Thanks to Deep State and a compliant Big Med, we now have a de facto NHS.
And ours works as well as the UK’s does.
IOW, it’s not fit for purpose.
Clap for carers!
State issue to resolve
One of the things that happened with all of the Covid deaths is that....people are not going to the hospital. Because they are dead. A lot of those folks would have been filling the system for years to come because they were compromised to start.
The second thing that is happening is that people are not having babies. The number of labor and delivery services that are being closed is staggering. In one hospital that I am aware of, they went from 5-6 deliveries a week to 3 deliveries per MONTH. That number is too low for most practitioners to remain “certifiable” over time. The cost of maintaining that service—that hardly anyone is using—is huge.
Covid also brought about a loss in nursing staff. A lot of older, more experienced nurses just retired.
In addition, if you are young or unattached and don’t mind an adventure...the world of traveling nurses became very attractive. A 25 year old nurse with a couple years of general experience can make 3-4X the average “resident nurse” by moving from one contract to the next. Its tough work—but making deep into six figures is fairly common.
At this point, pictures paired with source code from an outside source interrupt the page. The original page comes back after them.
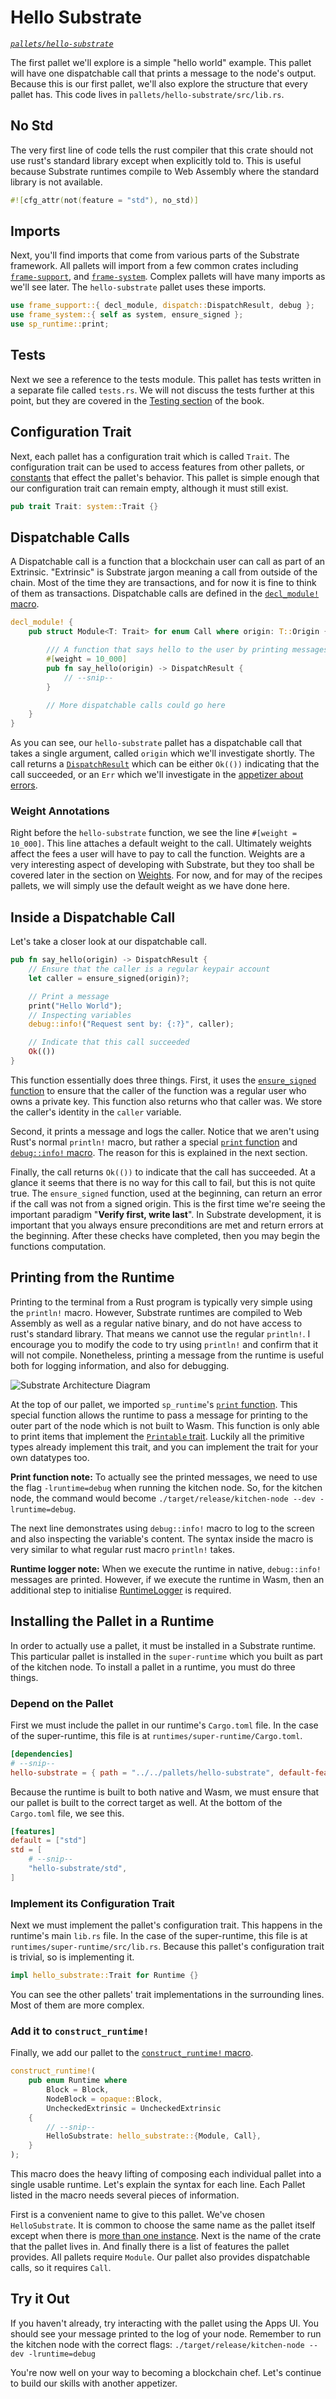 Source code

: # Hello Substrate
*[`pallets/hello-substrate`](https://github.com/substrate-developer-hub/recipes/tree/master/pallets/hello-substrate)*

The first pallet we'll explore is a simple "hello world" example. This pallet will have one dispatchable call that prints a message to the node's output. Because this is our first pallet, we'll also explore the structure that every pallet has. This code lives in `pallets/hello-substrate/src/lib.rs`.

## No Std

The very first line of code tells the rust compiler that this crate should not use rust's standard library except when explicitly told to. This is useful because Substrate runtimes compile to Web Assembly where the standard library is not available.

```rust
#![cfg_attr(not(feature = "std"), no_std)]
```

## Imports

Next, you'll find imports that come from various parts of the Substrate framework. All pallets will import from a few common crates including [`frame-support`](https://substrate.dev/rustdocs/master/frame_support/index.html), and [`frame-system`](https://substrate.dev/rustdocs/master/frame_system/index.html).  Complex pallets will have many imports as we'll see later. The `hello-substrate` pallet uses these imports.

```rust
use frame_support::{ decl_module, dispatch::DispatchResult, debug };
use frame_system::{ self as system, ensure_signed };
use sp_runtime::print;
```

## Tests

Next we see a reference to the tests module. This pallet has tests written in a separate file called `tests.rs`. We will not discuss the tests further at this point, but they are covered in the [Testing section](../3-entrees/testing/index.md) of the book.

## Configuration Trait

Next, each pallet has a configuration trait which is called `Trait`. The configuration trait can be used to access features from other pallets, or [constants](../3-entrees/constants.md) that effect the pallet's behavior. This pallet is simple enough that our configuration trait can remain empty, although it must still exist.

```rust
pub trait Trait: system::Trait {}
```

## Dispatchable Calls

A Dispatchable call is a function that a blockchain user can call as part of an Extrinsic. "Extrinsic" is Substrate jargon meaning a call from outside of the chain. Most of the time they are transactions, and for now it is fine to think of them as transactions. Dispatchable calls are defined in the [`decl_module!` macro](https://substrate.dev/rustdocs/master/frame_support/macro.decl_module.html).

```rust
decl_module! {
	pub struct Module<T: Trait> for enum Call where origin: T::Origin {

		/// A function that says hello to the user by printing messages to the node log
		#[weight = 10_000]
		pub fn say_hello(origin) -> DispatchResult {
			// --snip--
		}

		// More dispatchable calls could go here
	}
}
```

As you can see, our `hello-substrate` pallet has a dispatchable call that takes a single argument, called `origin` which we'll investigate shortly. The call returns a [`DispatchResult`](https://substrate.dev/rustdocs/master/frame_support/dispatch/type.DispatchResult.html) which can be either `Ok(())` indicating that the call succeeded, or an `Err` which we'll investigate in the [appetizer about errors](./3-errors.md).

### Weight Annotations
Right before the `hello-substrate` function, we see the line `#[weight = 10_000]`. This line attaches a default weight to the call. Ultimately weights affect the fees a user will have to pay to call the function. Weights are a very interesting aspect of developing with Substrate, but they too shall be covered later in the section on [Weights](../3-entrees/weights.md). For now, and for may of the recipes pallets, we will simply use the default weight as we have done here.

## Inside a Dispatchable Call

Let's take a closer look at our dispatchable call.

```rust
pub fn say_hello(origin) -> DispatchResult {
	// Ensure that the caller is a regular keypair account
	let caller = ensure_signed(origin)?;

	// Print a message
	print("Hello World");
	// Inspecting variables
	debug::info!("Request sent by: {:?}", caller);

	// Indicate that this call succeeded
	Ok(())
}
```

This function essentially does three things. First, it uses the [`ensure_signed` function](https://substrate.dev/rustdocs/master/frame_system/fn.ensure_signed.html) to ensure that the caller of the function was a regular user who owns a private key. This function also returns who that caller was. We store the caller's identity in the `caller` variable.

Second, it prints a message and logs the caller. Notice that we aren't using Rust's normal `println!` macro, but rather a special [`print` function](https://substrate.dev/rustdocs/master/sp_runtime/fn.print.html) and [`debug::info!` macro](https://substrate.dev/rustdocs/master/frame_support/debug/macro.info.html). The reason for this is explained in the next section.

Finally, the call returns `Ok(())` to indicate that the call has succeeded. At a glance it seems that there is no way for this call to fail, but this is not quite true. The `ensure_signed` function, used at the beginning, can return an error if the call was not from a signed origin. This is the first time we're seeing the important paradigm "**Verify first, write last**". In Substrate development, it is important that you always ensure preconditions are met and return errors at the beginning. After these checks have completed, then you may begin the functions computation.

## Printing from the Runtime

Printing to the terminal from a Rust program is typically very simple using the `println!` macro. However, Substrate runtimes are compiled to Web Assembly as well as a regular native binary, and do not have access to rust's standard library. That means we cannot use the regular `println!`. I encourage you to modify the code to try using `println!` and confirm that it will not compile. Nonetheless, printing a message from the runtime is useful both for logging information, and also for debugging.

![Substrate Architecture Diagram](../../assets/substrate-architecture.png)

At the top of our pallet, we imported `sp_runtime`'s [`print` function](https://substrate.dev/rustdocs/master/sp_runtime/fn.print.html). This special function allows the runtime to pass a message for printing to the outer part of the node which is not built to Wasm. This function is only able to print items that implement the [`Printable` trait](https://substrate.dev/rustdocs/master/sp_runtime/traits/trait.Printable.html). Luckily all the primitive types already implement this trait, and you can implement the trait for your own datatypes too.

**Print function note:** To actually see the printed messages, we need to use the flag `-lruntime=debug` when running the kitchen node. So, for the kitchen node, the command would become `./target/release/kitchen-node --dev -lruntime=debug`.

The next line demonstrates using `debug::info!` macro to log to the screen and also inspecting the variable's content. The syntax inside the macro is very similar to what regular rust macro `println!` takes.

**Runtime logger note:** When we execute the runtime in native, `debug::info!` messages are printed. However, if we execute the runtime in Wasm, then an additional step to initialise [RuntimeLogger](https://substrate.dev/rustdocs/master/frame_support/debug/struct.RuntimeLogger.html) is required.

## Installing the Pallet in a Runtime

In order to actually use a pallet, it must be installed in a Substrate runtime. This particular pallet is installed in the `super-runtime` which you built as part of the kitchen node. To install a pallet in a runtime, you must do three things.

### Depend on the Pallet

First we must include the pallet in our runtime's `Cargo.toml` file. In the case of the super-runtime, this file is at `runtimes/super-runtime/Cargo.toml`.

```toml
[dependencies]
# --snip--
hello-substrate = { path = "../../pallets/hello-substrate", default-features = false }
```

Because the runtime is built to both native and Wasm, we must ensure that our pallet is built to the correct target as well. At the bottom of the `Cargo.toml` file, we see this.

```toml
[features]
default = ["std"]
std = [
	# --snip--
	"hello-substrate/std",
]
```

### Implement its Configuration Trait

Next we must implement the pallet's configuration trait. This happens in the runtime's main `lib.rs` file. In the case of the super-runtime, this file is at `runtimes/super-runtime/src/lib.rs`. Because this pallet's configuration trait is trivial, so is implementing it.

```rust ignore
impl hello_substrate::Trait for Runtime {}
```
You can see the other pallets' trait implementations in the surrounding lines. Most of them are more complex.

### Add it to `construct_runtime!`

Finally, we add our pallet to the [`construct_runtime!` macro](https://substrate.dev/rustdocs/master/frame_support/macro.construct_runtime.html).

```rust
construct_runtime!(
	pub enum Runtime where
		Block = Block,
		NodeBlock = opaque::Block,
		UncheckedExtrinsic = UncheckedExtrinsic
	{
		// --snip--
		HelloSubstrate: hello_substrate::{Module, Call},
	}
);
```

This macro does the heavy lifting of composing each individual pallet into a single usable runtime. Let's explain the syntax for each line. Each Pallet listed in the macro needs several pieces of information.

First is a convenient name to give to this pallet. We've chosen `HelloSubstrate`. It is common to choose the same name as the pallet itself except when there is [more than one instance](../3-entrees/instantiable.md). Next is the name of the crate that the pallet lives in. And finally there is a list of features the pallet provides. All pallets require `Module`. Our pallet also provides dispatchable calls, so it requires `Call`.

## Try it Out

If you haven't already, try interacting with the pallet using the Apps UI. You should see your message printed to the log of your node. Remember to run the kitchen node with the correct flags: `./target/release/kitchen-node --dev -lruntime=debug`

You're now well on your way to becoming a blockchain chef. Let's continue to build our skills with another appetizer.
And of course, the bad debt in the hospital business is staggering. The current insurance model doesn’t work and people are simply walking away from their bills. Companies are shifting towards “gig” hiring and they won’t provide insurance. These gig employees either don’t buy insurance or they buy high deductible insurance. Then they simply walk away from the deductible.
Of course in cities with high medicaid populations, the hospitals don’t recoup anything. The same would be true with immigrant patients without insurance.
Finally, the state regulators are not willing to adjust to the markets. They force hospitals to retain services (see the Labor and Delivery note above) without any transactions. The State Regulators act like the mafia in the movie Goodfellows: “No babies coming in? Too bad. Staff it anyway.”
The demographics of America is leading to a tough few years. As the boomers pass and the use of services drops, the system is going to contract. The system will have to change to meet the new needs.
Changes in Healthcare in the US don’t move very fast. We are seeing that right now.
1. Limited customer base.
2. Small labor pool.
Item #2 is particularly challenging for health care facilities because they have a need for educated, specialized workers who aren’t easy to find in rural areas.
They have been in trouble for years. It was a well known secret in the business. Although even those who have been in the MA systems for decades are a little surprised at HOW bad it was.
Out in Western MA, most of the small hospitals are shells of what they used to be.